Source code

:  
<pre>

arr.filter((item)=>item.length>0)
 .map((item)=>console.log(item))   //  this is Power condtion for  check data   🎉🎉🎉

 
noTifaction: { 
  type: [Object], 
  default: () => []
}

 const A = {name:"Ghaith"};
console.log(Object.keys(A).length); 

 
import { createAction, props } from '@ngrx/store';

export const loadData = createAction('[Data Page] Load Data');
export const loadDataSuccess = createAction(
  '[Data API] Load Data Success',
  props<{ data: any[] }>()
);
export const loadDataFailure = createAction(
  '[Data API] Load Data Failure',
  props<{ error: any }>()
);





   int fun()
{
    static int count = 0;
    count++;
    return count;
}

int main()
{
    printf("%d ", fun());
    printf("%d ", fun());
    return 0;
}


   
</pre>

_ _ _ _ _ _ _

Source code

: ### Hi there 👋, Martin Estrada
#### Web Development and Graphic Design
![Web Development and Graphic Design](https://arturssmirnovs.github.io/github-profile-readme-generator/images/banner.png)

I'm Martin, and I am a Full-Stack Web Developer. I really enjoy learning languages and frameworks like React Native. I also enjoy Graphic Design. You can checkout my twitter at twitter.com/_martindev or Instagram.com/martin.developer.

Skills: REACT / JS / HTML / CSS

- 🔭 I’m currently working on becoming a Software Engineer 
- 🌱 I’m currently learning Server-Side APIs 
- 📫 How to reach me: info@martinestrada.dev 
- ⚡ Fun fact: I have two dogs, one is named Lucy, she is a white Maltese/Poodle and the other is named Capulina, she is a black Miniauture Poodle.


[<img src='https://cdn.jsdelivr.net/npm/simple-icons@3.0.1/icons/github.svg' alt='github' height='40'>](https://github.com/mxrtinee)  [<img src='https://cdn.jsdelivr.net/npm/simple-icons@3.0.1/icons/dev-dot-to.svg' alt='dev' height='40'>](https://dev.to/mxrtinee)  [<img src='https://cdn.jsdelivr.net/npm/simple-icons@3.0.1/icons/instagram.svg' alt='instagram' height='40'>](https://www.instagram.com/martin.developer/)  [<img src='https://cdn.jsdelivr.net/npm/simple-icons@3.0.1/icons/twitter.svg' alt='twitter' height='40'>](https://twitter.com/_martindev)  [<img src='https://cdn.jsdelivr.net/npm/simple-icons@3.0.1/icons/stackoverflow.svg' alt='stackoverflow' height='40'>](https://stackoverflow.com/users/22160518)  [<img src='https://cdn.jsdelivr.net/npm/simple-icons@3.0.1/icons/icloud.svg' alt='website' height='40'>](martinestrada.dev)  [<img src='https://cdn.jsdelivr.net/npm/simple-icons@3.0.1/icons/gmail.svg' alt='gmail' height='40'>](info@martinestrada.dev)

_ _ _ _ _ _ _

Your goal —
Among the lines of the material above, tally those containing "console" and respond with the total only.

Response to this task —
2